→ Task prompt
Run through the records and show each line that includes the string "minting".
Exercise inputs below:
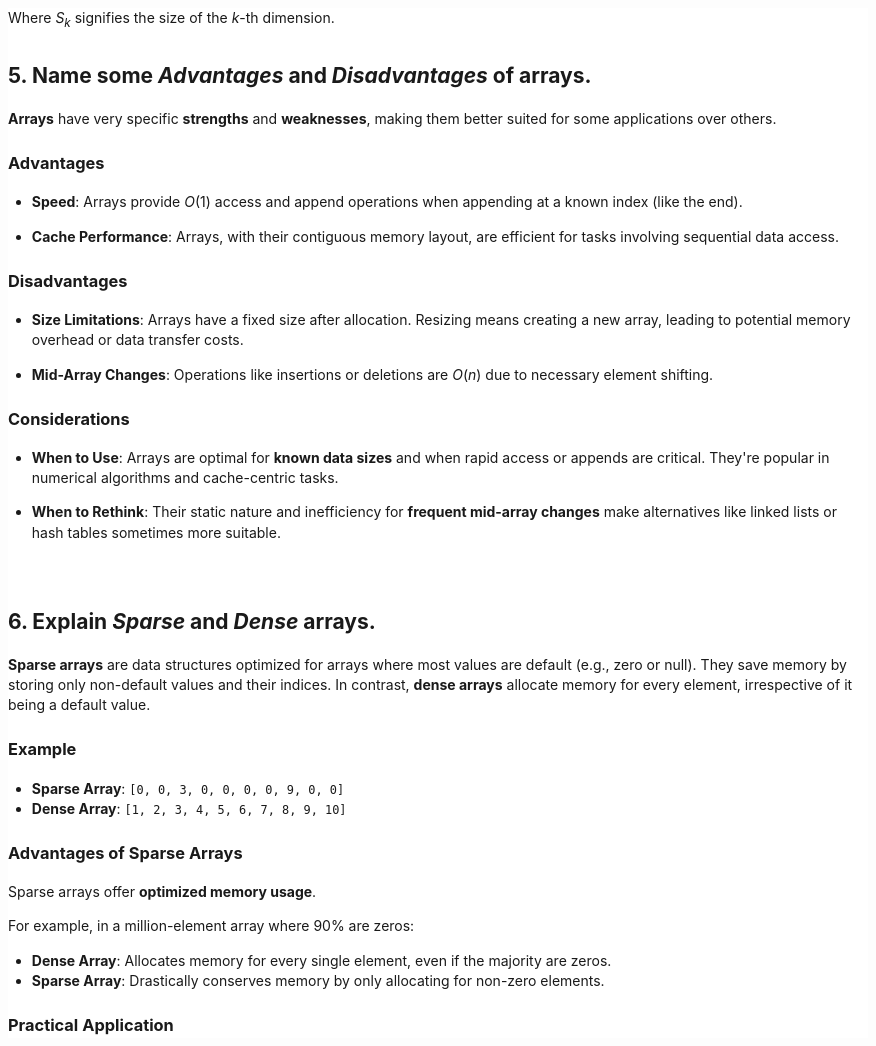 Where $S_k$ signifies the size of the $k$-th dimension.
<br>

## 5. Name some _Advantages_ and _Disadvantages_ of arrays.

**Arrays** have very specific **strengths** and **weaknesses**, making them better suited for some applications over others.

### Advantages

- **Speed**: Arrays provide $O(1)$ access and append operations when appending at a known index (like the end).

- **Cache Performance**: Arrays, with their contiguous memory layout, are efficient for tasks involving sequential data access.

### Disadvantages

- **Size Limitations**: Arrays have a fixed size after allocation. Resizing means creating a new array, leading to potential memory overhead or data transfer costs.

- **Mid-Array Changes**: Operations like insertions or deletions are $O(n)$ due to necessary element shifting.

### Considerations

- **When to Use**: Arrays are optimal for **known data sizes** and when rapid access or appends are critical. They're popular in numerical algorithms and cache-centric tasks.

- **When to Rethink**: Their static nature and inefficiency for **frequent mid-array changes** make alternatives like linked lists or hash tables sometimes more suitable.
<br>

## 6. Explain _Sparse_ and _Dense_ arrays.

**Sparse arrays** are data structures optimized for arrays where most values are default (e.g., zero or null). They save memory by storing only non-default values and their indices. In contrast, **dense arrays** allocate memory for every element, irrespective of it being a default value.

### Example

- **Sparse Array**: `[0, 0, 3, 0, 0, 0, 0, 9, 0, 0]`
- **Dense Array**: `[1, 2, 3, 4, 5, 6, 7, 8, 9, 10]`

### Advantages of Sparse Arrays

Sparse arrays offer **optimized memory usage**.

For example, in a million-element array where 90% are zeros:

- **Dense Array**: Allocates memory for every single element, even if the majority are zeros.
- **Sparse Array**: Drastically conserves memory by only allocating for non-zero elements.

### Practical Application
End of Exercise inputs.
Exercise inputs below:
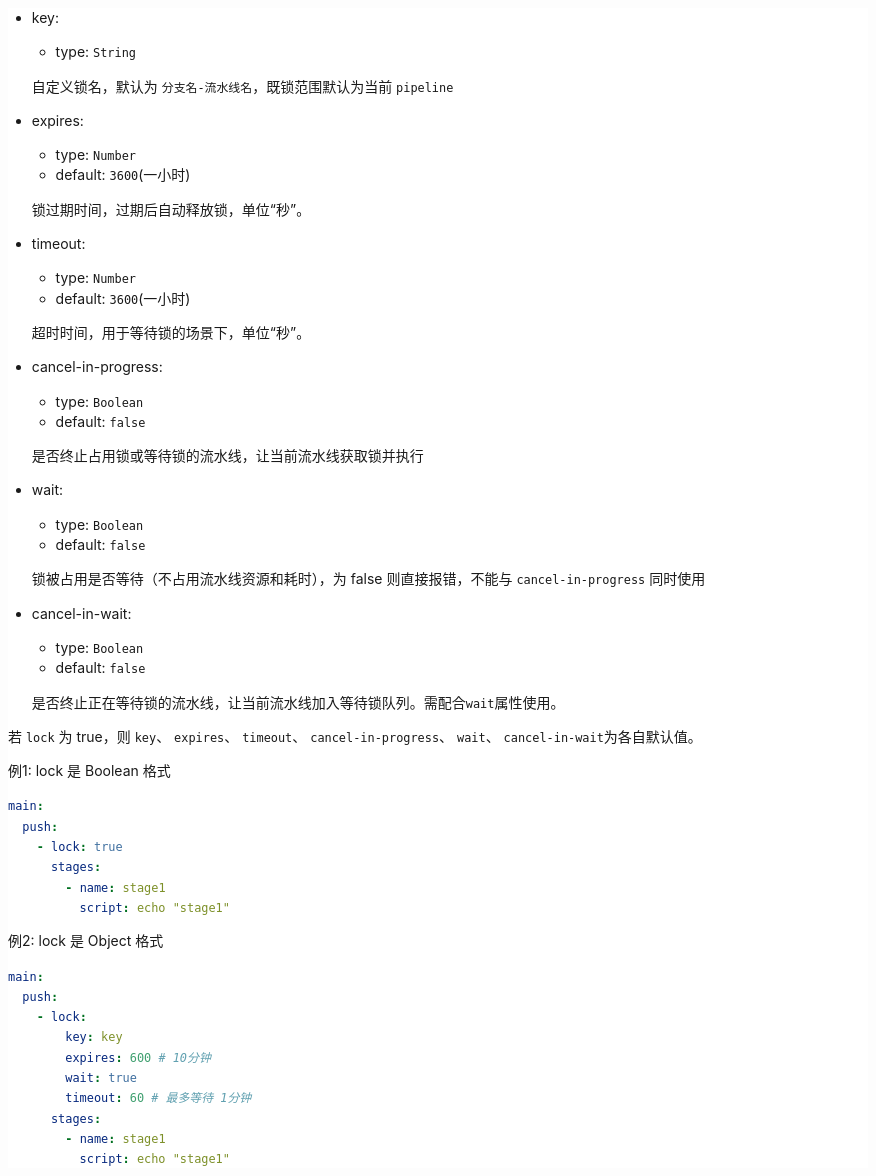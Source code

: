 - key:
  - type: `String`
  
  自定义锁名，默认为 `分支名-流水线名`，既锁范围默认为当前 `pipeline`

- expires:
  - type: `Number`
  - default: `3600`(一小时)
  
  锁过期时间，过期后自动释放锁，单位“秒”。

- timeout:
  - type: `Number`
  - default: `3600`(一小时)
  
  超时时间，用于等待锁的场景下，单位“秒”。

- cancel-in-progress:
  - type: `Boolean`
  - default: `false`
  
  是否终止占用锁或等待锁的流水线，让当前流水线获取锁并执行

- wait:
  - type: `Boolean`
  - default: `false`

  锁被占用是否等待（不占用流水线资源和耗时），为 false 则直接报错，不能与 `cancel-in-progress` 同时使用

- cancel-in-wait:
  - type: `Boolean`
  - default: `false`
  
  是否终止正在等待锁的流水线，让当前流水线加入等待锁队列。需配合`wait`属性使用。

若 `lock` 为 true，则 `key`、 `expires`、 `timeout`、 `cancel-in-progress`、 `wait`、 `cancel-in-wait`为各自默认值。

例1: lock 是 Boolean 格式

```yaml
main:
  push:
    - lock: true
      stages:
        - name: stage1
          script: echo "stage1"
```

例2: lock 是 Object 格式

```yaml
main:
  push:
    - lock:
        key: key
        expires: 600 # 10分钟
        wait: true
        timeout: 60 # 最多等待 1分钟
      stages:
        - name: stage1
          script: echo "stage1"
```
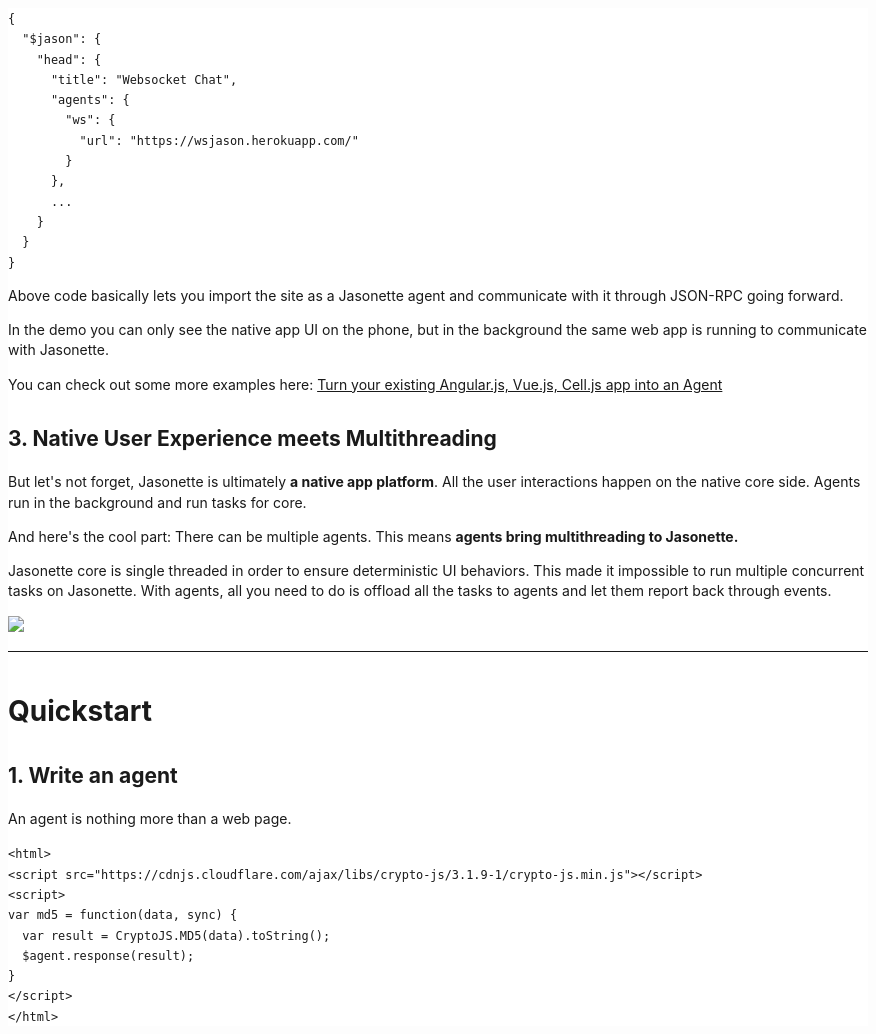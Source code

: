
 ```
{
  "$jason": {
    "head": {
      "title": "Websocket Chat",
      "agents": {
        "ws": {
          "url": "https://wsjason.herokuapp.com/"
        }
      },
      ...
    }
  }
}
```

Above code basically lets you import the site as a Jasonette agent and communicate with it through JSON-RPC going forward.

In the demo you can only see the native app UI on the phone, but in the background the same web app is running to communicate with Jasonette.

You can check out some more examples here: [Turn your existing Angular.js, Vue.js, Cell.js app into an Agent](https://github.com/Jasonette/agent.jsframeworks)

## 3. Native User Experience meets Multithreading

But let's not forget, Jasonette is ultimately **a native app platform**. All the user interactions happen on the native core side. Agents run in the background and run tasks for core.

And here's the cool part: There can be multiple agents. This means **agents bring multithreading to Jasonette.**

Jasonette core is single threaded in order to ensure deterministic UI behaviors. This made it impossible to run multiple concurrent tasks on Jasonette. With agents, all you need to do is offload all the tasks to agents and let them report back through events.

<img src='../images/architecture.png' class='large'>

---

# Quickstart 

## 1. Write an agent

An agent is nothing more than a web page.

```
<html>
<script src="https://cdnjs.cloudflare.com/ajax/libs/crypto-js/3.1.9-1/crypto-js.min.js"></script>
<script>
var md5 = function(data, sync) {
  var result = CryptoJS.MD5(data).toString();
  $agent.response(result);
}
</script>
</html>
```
End of Exercise inputs.
Exercise inputs below:
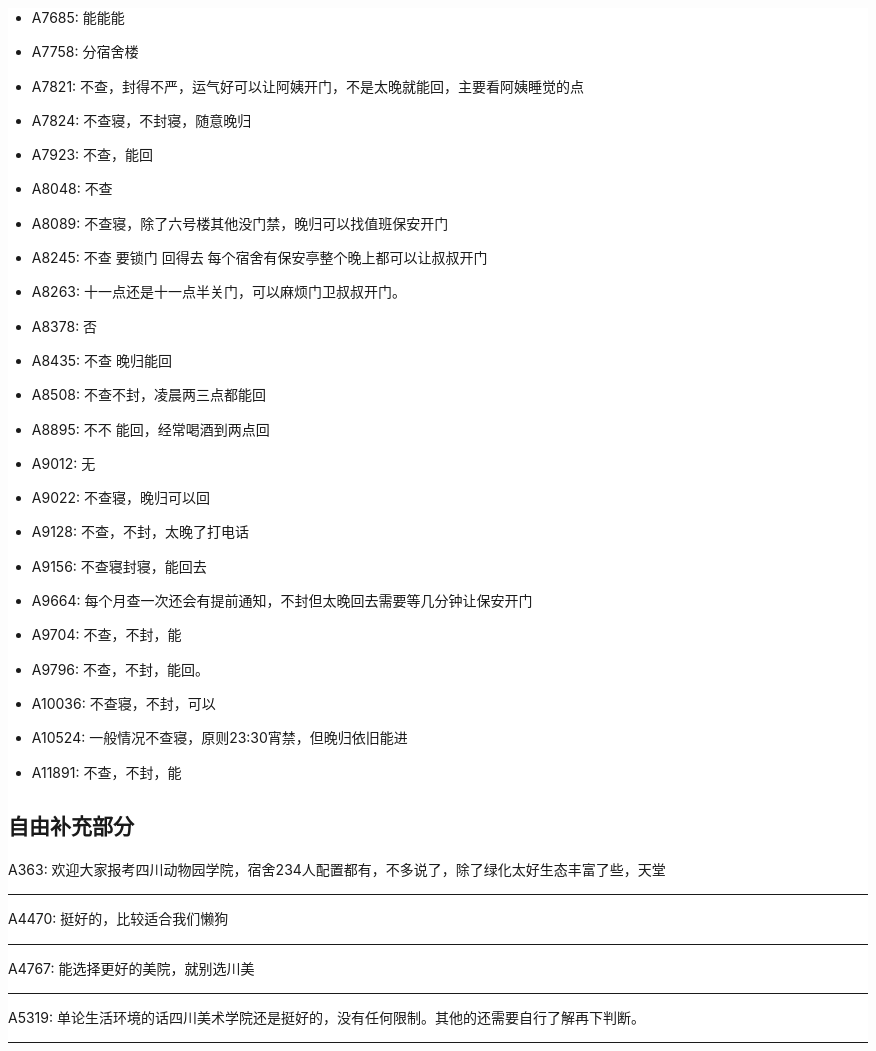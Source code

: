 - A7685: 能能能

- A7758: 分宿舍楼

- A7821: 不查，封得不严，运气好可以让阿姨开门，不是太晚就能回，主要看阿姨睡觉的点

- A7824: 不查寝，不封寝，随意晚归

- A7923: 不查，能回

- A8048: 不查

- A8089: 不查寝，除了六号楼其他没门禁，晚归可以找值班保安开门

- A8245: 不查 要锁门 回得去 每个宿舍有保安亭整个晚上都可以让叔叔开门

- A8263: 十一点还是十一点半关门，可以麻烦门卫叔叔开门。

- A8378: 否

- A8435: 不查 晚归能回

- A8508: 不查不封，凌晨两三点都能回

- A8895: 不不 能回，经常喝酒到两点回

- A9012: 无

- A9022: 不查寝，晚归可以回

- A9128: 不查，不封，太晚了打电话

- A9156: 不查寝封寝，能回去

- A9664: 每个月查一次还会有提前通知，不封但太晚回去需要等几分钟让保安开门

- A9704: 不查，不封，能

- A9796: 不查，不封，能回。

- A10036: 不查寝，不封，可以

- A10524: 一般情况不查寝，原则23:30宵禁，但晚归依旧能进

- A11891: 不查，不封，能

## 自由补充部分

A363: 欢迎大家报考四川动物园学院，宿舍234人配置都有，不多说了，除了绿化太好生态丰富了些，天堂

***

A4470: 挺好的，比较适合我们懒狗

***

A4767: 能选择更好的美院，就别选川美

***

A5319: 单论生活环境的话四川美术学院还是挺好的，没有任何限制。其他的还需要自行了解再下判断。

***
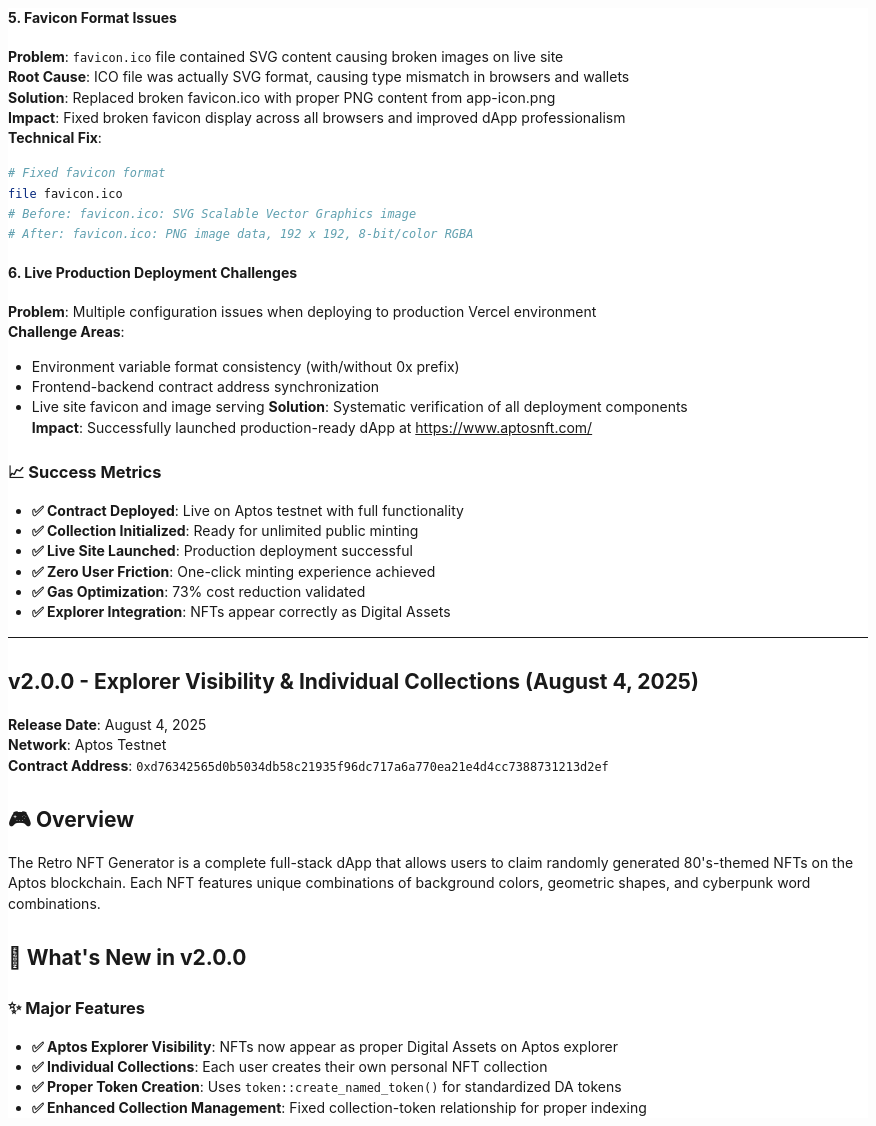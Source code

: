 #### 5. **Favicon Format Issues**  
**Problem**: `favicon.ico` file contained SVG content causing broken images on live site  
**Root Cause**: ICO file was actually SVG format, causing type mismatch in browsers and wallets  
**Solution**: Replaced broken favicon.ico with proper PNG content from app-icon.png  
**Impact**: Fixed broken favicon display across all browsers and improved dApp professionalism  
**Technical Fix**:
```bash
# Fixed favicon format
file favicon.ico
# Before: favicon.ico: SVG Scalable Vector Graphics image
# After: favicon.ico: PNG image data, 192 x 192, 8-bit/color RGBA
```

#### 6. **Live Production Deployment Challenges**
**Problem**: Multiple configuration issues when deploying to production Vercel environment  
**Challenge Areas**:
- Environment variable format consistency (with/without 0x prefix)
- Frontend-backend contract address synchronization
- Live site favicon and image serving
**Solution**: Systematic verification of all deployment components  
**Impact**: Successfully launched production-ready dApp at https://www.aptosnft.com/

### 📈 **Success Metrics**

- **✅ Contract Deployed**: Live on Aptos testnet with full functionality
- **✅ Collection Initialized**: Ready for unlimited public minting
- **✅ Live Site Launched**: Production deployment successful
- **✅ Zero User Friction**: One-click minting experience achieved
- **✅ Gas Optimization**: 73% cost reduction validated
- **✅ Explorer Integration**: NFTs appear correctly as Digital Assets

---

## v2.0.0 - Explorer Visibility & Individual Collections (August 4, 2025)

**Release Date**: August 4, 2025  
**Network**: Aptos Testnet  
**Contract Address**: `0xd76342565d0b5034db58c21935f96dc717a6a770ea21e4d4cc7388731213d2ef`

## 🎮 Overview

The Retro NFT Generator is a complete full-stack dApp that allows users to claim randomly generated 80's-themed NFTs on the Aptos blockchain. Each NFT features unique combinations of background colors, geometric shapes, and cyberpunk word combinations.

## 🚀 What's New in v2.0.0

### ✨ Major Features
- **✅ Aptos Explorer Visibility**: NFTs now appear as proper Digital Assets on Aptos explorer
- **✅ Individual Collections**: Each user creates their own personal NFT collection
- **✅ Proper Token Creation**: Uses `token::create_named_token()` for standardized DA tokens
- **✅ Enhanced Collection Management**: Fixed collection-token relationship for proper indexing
End of Exercise inputs.
→ Finished task
- **✅ Collection Initialized**: Ready for unlimited public minting
- **✅ Zero User Friction**: One-click minting experience achieved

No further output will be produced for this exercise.